* **Assignment**:
The reply must consist of the lines from the first line of the records through the line containing "же. Связь есть?", copied exactly, with every picture omitted.

___ Study material

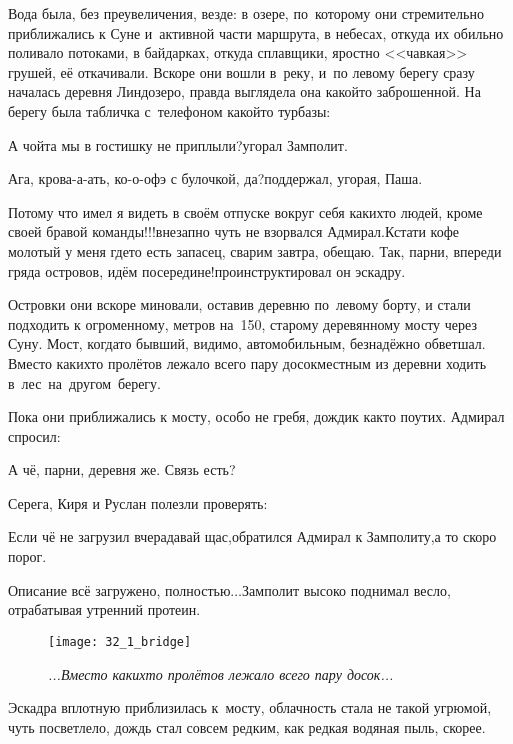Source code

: Вода была, без преувеличения, везде: в озере, по~которому они стремительно приближались к Суне и~активной части маршрута, в небесах, откуда их обильно поливало потоками, в байдарках, откуда сплавщики, яростно <<чавкая>> грушей, её откачивали. Вскоре они вошли в~реку, и~по левому берегу сразу началась деревня Линдозеро, правда выглядела она какой\sdash то заброшенной. На берегу была табличка с~телефоном какой\sdash то турбазы:

\diagdash А чойта мы в гостишку не приплыли?\mdash угорал Замполит.

\diagdash Ага, крова-а-ать, ко-о-офэ с булочкой, да?\mdash поддержал, угорая, Паша.

\diagdash Потому что имел я видеть в своём отпуске вокруг себя каких\sdash то людей, кроме своей бравой команды!!!\mdash внезапно чуть не взорвался Адмирал.\mdash Кстати кофе молотый у меня где\sdash то есть запасец, сварим завтра, обещаю. Так, парни, впереди гряда островов, идём посередине!\mdash проинструктировал он эскадру.

Островки они вскоре миновали, оставив деревню по~левому борту, и стали подходить к огроменному, метров на~150, старому деревянному мосту через Суну. Мост, когда\sdash то бывший, видимо, автомобильным, безнадёжно обветшал. Вместо каких\sdash то пролётов лежало всего пару досок\mdash местным из деревни ходить в~лес~на~другом~берегу.

Пока они приближались к мосту, особо не гребя, дождик как\sdash то поутих. Адмирал спросил:

\diagdash А чё, парни, деревня же. Связь есть?

Серега, Киря и Руслан полезли проверять:

\diagdash Если чё не загрузил вчера\mdash давай щас,\mdash обратился Адмирал к Замполиту,\mdash а то скоро порог.

\diagdash Описание всё загружено, полностью$\ldots$\mdash Замполит высоко поднимал весло, отрабатывая утренний протеин.

{
\setlength{\belowcaptionskip}{0.1mm}
\begin{figure}[h]
	\centering
	\texttt{[image: 32\_1\_bridge]}
	\caption{\small\textit{...Вместо каких\sdash то пролётов лежало всего пару досок...}}
\end{figure}

Эскадра вплотную приблизилась к~мосту, облачность стала не такой угрюмой, чуть посветлело, дождь стал совсем редким, как редкая водяная пыль, скорее. 
}

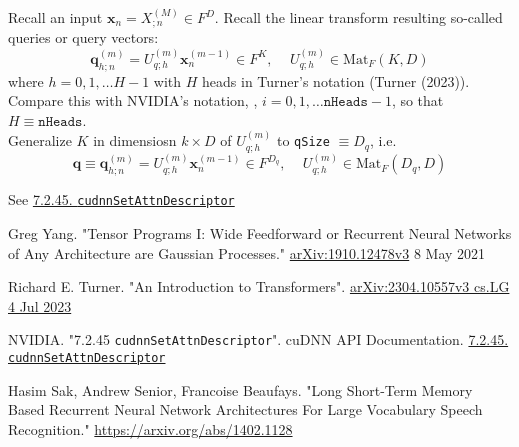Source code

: \documentclass[10pt]{amsart}
\begin{document}
\begin{multicols*}{2}
Recall an input $\mathbf{x}_n = X^{(M)}_{;n} \in F^D$. Recall the linear transform resulting so-called queries or query vectors:
\[
\mathbf{q}^{(m)}_{h; n} = U^{(m)}_{q;h} \mathbf{x}^{(m-1)}_n \in F^K, \quad \, U^{(m)}_{q; h} \in \text{Mat}_F(K, D)
\]
where $h=0,1,\dots H-1$ with $H$ heads in Turner's notation (Turner (2023)\cite{Turn2023}). Compare this with NVIDIA's notation, \cite{NSAtn2023}, $i=0,1,\dots \texttt{nHeads} - 1$, so that $H \equiv \texttt{nHeads}$.\\

Generalize $K$ in dimensiosn $k\times D$ of $U^{(m)}_{q;h}$ to \texttt{qSize} $\equiv D_q$, i.e.
\[
\mathbf{q} \equiv \mathbf{q}^{(m)}_{h ; n} = U^{(m)}_{q;h} \mathbf{x}_n^{(m-1)} \in F^{D_q}, \quad \,  U^{(m)}_{q;h} \in \text{Mat}_F(D_q, D)
\] 

See \href{https://docs.nvidia.com/deeplearning/cudnn/api/index.html#cudnnSetAttnDescriptor}{7.2.45. \texttt{cudnnSetAttnDescriptor}}

\end{multicols*}

\begin{thebibliography}{9}

Greg Yang. "Tensor Programs I: Wide Feedforward or Recurrent Neural Networks of Any Architecture are Gaussian Processes." \href{https://arxiv.org/pdf/1910.12478.pdf}{arXiv:1910.12478v3} 8 May 2021

Richard E. Turner. "An Introduction to Transformers". \href{https://arxiv.org/pdf/2304.10557.pdf}{arXiv:2304.10557v3 cs.LG 4 Jul 2023}

NVIDIA. "7.2.45 \texttt{cudnnSetAttnDescriptor}". cuDNN API Documentation. \href{https://docs.nvidia.com/deeplearning/cudnn/api/index.html#cudnnSetAttnDescriptor}{7.2.45. \texttt{cudnnSetAttnDescriptor}}

Hasim Sak, Andrew Senior, Francoise Beaufays. "Long Short-Term Memory Based Recurrent Neural Network Architectures For Large Vocabulary Speech Recognition." \url{https://arxiv.org/abs/1402.1128}

\end{thebibliography}
\end{document}
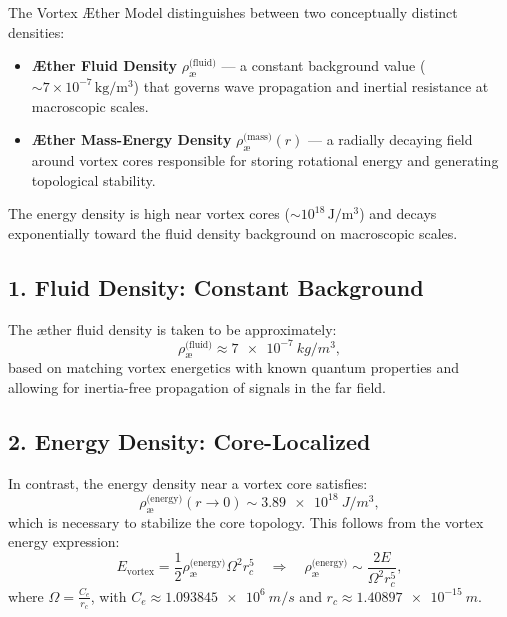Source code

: The Vortex Æther Model distinguishes between two conceptually distinct densities:

\begin{itemize}
    \item \textbf{Æther Fluid Density} \(\rho_{\text{\ae}}^{\text{(fluid)}}\) — a constant background value (\(\sim 7 \times 10^{-7}\, \mathrm{kg/m^3}\)) that governs wave propagation and inertial resistance at macroscopic scales.
    \item \textbf{Æther Mass-Energy Density} \(\rho_{\text{\ae}}^{\text{(mass)}}(r)\) — a radially decaying field around vortex cores responsible for storing rotational energy and generating topological stability.
\end{itemize}

The energy density is high near vortex cores (\(\sim 10^{18}\, \mathrm{J/m^3}\)) and decays exponentially toward the fluid density background on
macroscopic scales.


\subsection*{1. Fluid Density: Constant Background}

The æther fluid density is taken to be approximately:
\begin{equation}
    \rho_{\text{\ae}}^{\text{(fluid)}} \approx \SI{7e-7}{kg/m^3},
\end{equation}
based on matching vortex energetics with known quantum properties and allowing for inertia-free propagation of signals in the far field.

\subsection*{2. Energy Density: Core-Localized}

In contrast, the energy density near a vortex core satisfies:
\begin{equation}
    \rho_{\text{\ae}}^{\text{(energy)}}(r \to 0) \sim \SI{3.89e18}{J/m^3},
\end{equation}
which is necessary to stabilize the core topology. This follows from the vortex energy expression:
\begin{equation}
    E_{\text{vortex}} = \frac{1}{2} \rho_{\text{\ae}}^{\text{(energy)}} \Omega^2 r_c^5
    \quad\Rightarrow\quad
    \rho_{\text{\ae}}^{\text{(energy)}} \sim \frac{2E}{\Omega^2 r_c^5},
\end{equation}
where \( \Omega = \frac{C_e}{r_c} \), with \( C_e \approx \SI{1.093845e6}{m/s} \) and \( r_c \approx \SI{1.40897e-15}{m} \).

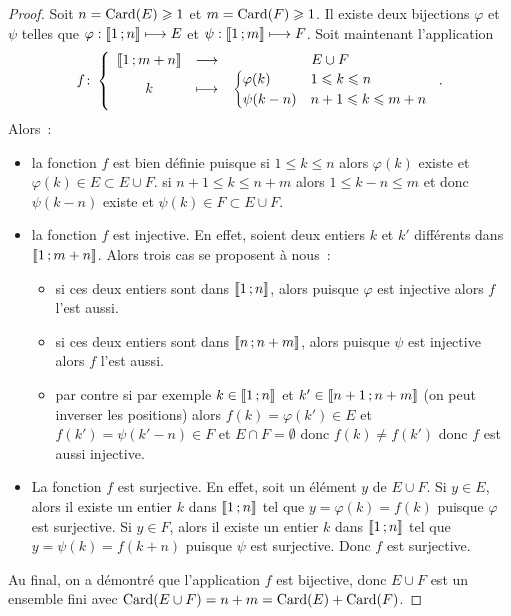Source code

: \begin{proof}
  Soit $n=\operatorname{Card}(E)\geqslant 1$ et $m=\operatorname{Card}(F)\geqslant 1$. Il existe deux bijections $\varphi$ et $\psi$ telles que $\varphi:\mathopen{\llbracket}1\mathclose{}\mathpunct{};n\mathclose{\rrbracket} \longmapsto E$ et $\psi:\mathopen{\llbracket}1\mathclose{}\mathpunct{};m\mathclose{\rrbracket} \longmapsto F$. Soit maintenant l'application
  \begin{equation}
    f\colon \left\{\begin{array}{ccc} \mathopen{\llbracket}1\mathclose{}\mathpunct{};m+n\mathclose{\rrbracket} & \longrightarrow &E\cup F\\ k & \longmapsto & \begin{cases} \varphi(k) & 1\leqslant k\leqslant n \\ \psi(k-n) & n+1\leqslant k\leqslant m+n\end{cases} \end{array} \right..
  \end{equation}
  Alors~:
    \begin{itemize}
    \item la fonction $f$ est bien définie puisque si $1\leqslant k \leqslant n$ alors $\varphi(k)$ existe et $\varphi(k)\in E\subset E\cup F$. si $n+1\leqslant k \leqslant n+m$ alors $1\leqslant k-n \leqslant m$ et donc $\psi(k-n)$ existe et $\psi(k)\in F\subset E\cup F$.
    \item la fonction $f$ est injective. En effet, soient deux entiers $k$ et $k'$ différents  dans $\mathopen{\llbracket}1\mathclose{}\mathpunct{};m+n\mathclose{\rrbracket}$. Alors trois cas se proposent à nous~:
      \begin{itemize}
      \item si ces deux entiers sont dans $\mathopen{\llbracket}1\mathclose{}\mathpunct{};n\mathclose{\rrbracket}$, alors puisque $\varphi$ est injective alors $f$ l'est aussi.
      \item si ces deux entiers sont dans $\mathopen{\llbracket}n\mathclose{}\mathpunct{};n+m\mathclose{\rrbracket}$, alors puisque $\psi$ est injective alors $f$ l'est aussi.
      \item par contre si par exemple $k\in\mathopen{\llbracket}1\mathclose{}\mathpunct{};n\mathclose{\rrbracket}$ et $k'\in\mathopen{\llbracket}n+1\mathclose{}\mathpunct{};n+m\mathclose{\rrbracket}$ (on peut inverser les positions) alors $f(k)=\varphi(k')\in E$ et $f(k')=\psi(k'-n)\in F$ et $E\cap F = \emptyset$ donc $f(k)\neq f(k')$ donc $f$ est aussi injective.
      \end{itemize}
    \item La fonction $f$ est surjective. En effet, soit un élément $y$ de $E\cup F$. Si $y\in E$, alors il existe un entier $k$ dans $\mathopen{\llbracket}1\mathclose{}\mathpunct{};n\mathclose{\rrbracket}$ tel que $y=\varphi(k)=f(k)$ puisque $\varphi$ est surjective. Si $y\in F$, alors il existe un entier $k$ dans $\mathopen{\llbracket}1\mathclose{}\mathpunct{};n\mathclose{\rrbracket}$ tel que $y=\psi(k)=f(k+n)$ puisque $\psi$ est surjective. Donc $f$ est surjective.
    \end{itemize}
    Au final, on a démontré que l'application $f$ est bijective, donc $E\cup F$ est un ensemble fini avec $\operatorname{Card}(E\cup F)=n+m=\operatorname{Card}(E)+\operatorname{Card}(F)$.
  \end{proof}
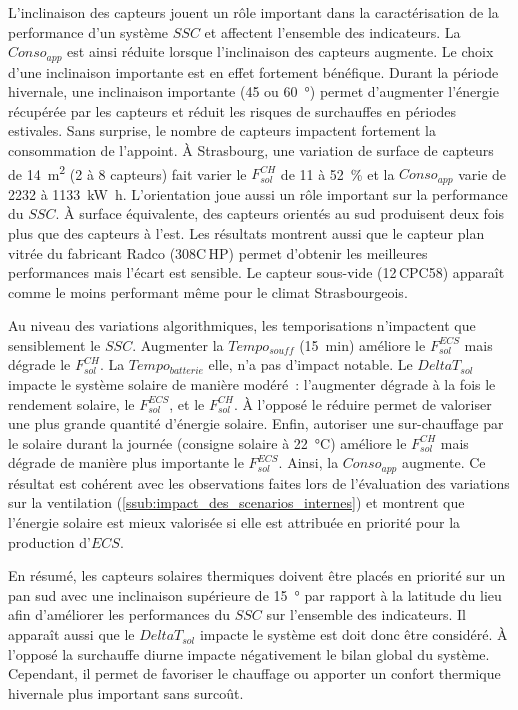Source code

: L’inclinaison des capteurs jouent un rôle important dans la caractérisation de la
performance d’un système $SSC$ et affectent l’ensemble des indicateurs. La $Conso_{app}$
est ainsi réduite lorsque l’inclinaison des capteurs augmente. Le choix d’une inclinaison
importante est en effet fortement bénéfique. Durant la période hivernale, une inclinaison
importante (\num{45} ou \SI{60}{\degree}) permet d’augmenter l’énergie récupérée par les
capteurs et réduit les risques de surchauffes en périodes estivales. Sans surprise, le
nombre de capteurs impactent fortement la consommation de l’appoint. À Strasbourg, une
variation de surface de capteurs de \SI{14}{\meter\squared} (\num{2} à \num{8} capteurs)
fait varier le $F_{sol}^{CH}$ de \num{11} à \SI{52}{\percent} et la $Conso_{app}$ varie de
\num{2232} à \SI{1133}{\kilo\watt\hour}. L’orientation joue aussi un rôle important sur la
performance du $SSC$. À surface équivalente, des capteurs orientés au sud produisent deux
fois plus que des capteurs à l’est. Les résultats montrent aussi que le capteur plan vitrée du
fabricant Radco (308C\,HP) permet d’obtenir les meilleures performances mais l’écart est sensible. Le
capteur sous-vide (12\,CPC58) apparaît comme le moins performant même pour le climat Strasbourgeois.

Au niveau des variations algorithmiques, les temporisations n’impactent que sensiblement
le $SSC$. Augmenter la $Tempo_{souff}$ (\SI{15}{min}) améliore le $F_{sol}^{ECS}$ mais dégrade
le $F_{sol}^{CH}$. La $Tempo_{batterie}$ elle, n’a pas d’impact notable. Le $DeltaT_{sol}$
impacte le système solaire de manière modéré~: l’augmenter dégrade à la fois le rendement
solaire, le $F_{sol}^{ECS}$, et le $F_{sol}^{CH}$. À l’opposé le réduire permet de valoriser une plus
grande quantité d’énergie solaire. Enfin, autoriser une sur-chauffage par le solaire
durant la journée (consigne solaire à \SI{22}{\celsius}) améliore le $F_{sol}^{CH}$ mais dégrade
de manière plus importante le $F_{sol}^{ECS}$. Ainsi, la $Conso_{app}$ augmente. Ce résultat est
cohérent avec les observations faites lors de l’évaluation des variations sur la
ventilation (\ref{ssub:impact_des_scenarios_internes}) et montrent que l’énergie solaire
est mieux valorisée si elle est attribuée en priorité pour la production d’$ECS$.

En résumé, les capteurs solaires thermiques doivent être placés en priorité sur un pan sud
avec une inclinaison supérieure de \SI{15}{\degree} par rapport à la latitude du lieu afin
d’améliorer les performances du $SSC$ sur l’ensemble des indicateurs. Il apparaît aussi
que le $DeltaT_{sol}$ impacte le système est doit donc être considéré. À l’opposé la surchauffe
diurne impacte négativement le bilan global du système. Cependant, il permet de favoriser le
chauffage ou apporter un confort thermique hivernale plus important sans surcoût.





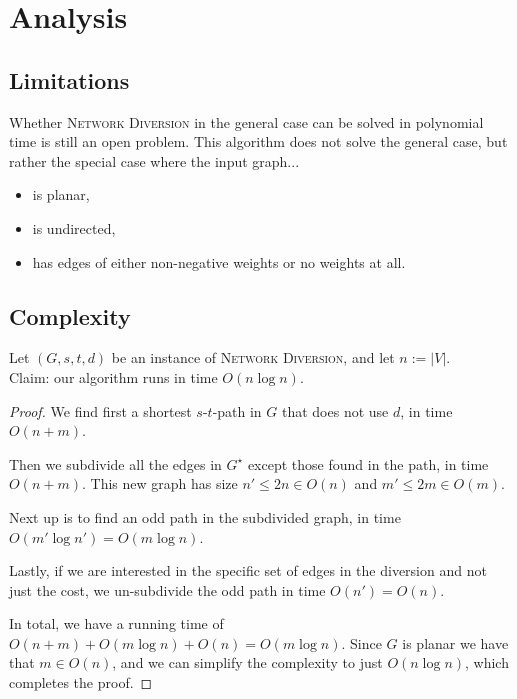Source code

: \section{Analysis}

\subsection{Limitations}
Whether \textsc{Network Diversion} in the general case can be solved in polynomial time is still an open problem.
This algorithm does not solve the general case, but rather the special case where the input graph...
\begin{itemize}
    \item is planar,
    \item is undirected,
    \item has edges of either non-negative weights or no weights at all.
\end{itemize}


\subsection{Complexity}
Let $(G, s, t, d)$ be an instance of \textsc{Network Diversion}, and let $n := |V|$. \\
Claim: our algorithm runs in time $O(n \log n)$.

\begin{proof}
    We find first a shortest $s$-$t$-path in $G$ that does not use $d$, in time $O(n+m)$.

    Then we subdivide all the edges in $G^\star$ except those found in the path, in time $O(n+m)$. This new graph has size $n' \leq 2n \in O(n)$ and $m' \leq 2m \in O(m)$.

    Next up is to find an odd path in the subdivided graph, in time $O(m' \log n') = O(m \log n)$.

    Lastly, if we are interested in the specific set of edges in the diversion and not just the cost, we un-subdivide the odd path in time $O(n') = O(n)$.

    In total, we have a running time of $O(n+m) + O(m \log n) + O(n) = O(m \log n)$. Since $G$ is planar we have that $m \in O(n)$, and we can simplify the complexity to just $O(n \log n)$, which completes the proof.
\end{proof}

______

* **Response box**:
Source code

: Вода была, без преувеличения, везде: в озере, по~которому они стремительно приближались к Суне и~активной части маршрута, в небесах, откуда их обильно поливало потоками, в байдарках, откуда сплавщики, яростно <<чавкая>> грушей, её откачивали. Вскоре они вошли в~реку, и~по левому берегу сразу началась деревня Линдозеро, правда выглядела она какой\sdash то заброшенной. На берегу была табличка с~телефоном какой\sdash то турбазы:

\diagdash А чойта мы в гостишку не приплыли?\mdash угорал Замполит.

\diagdash Ага, крова-а-ать, ко-о-офэ с булочкой, да?\mdash поддержал, угорая, Паша.

\diagdash Потому что имел я видеть в своём отпуске вокруг себя каких\sdash то людей, кроме своей бравой команды!!!\mdash внезапно чуть не взорвался Адмирал.\mdash Кстати кофе молотый у меня где\sdash то есть запасец, сварим завтра, обещаю. Так, парни, впереди гряда островов, идём посередине!\mdash проинструктировал он эскадру.

Островки они вскоре миновали, оставив деревню по~левому борту, и стали подходить к огроменному, метров на~150, старому деревянному мосту через Суну. Мост, когда\sdash то бывший, видимо, автомобильным, безнадёжно обветшал. Вместо каких\sdash то пролётов лежало всего пару досок\mdash местным из деревни ходить в~лес~на~другом~берегу.

Пока они приближались к мосту, особо не гребя, дождик как\sdash то поутих. Адмирал спросил:

\diagdash А чё, парни, деревня же. Связь есть?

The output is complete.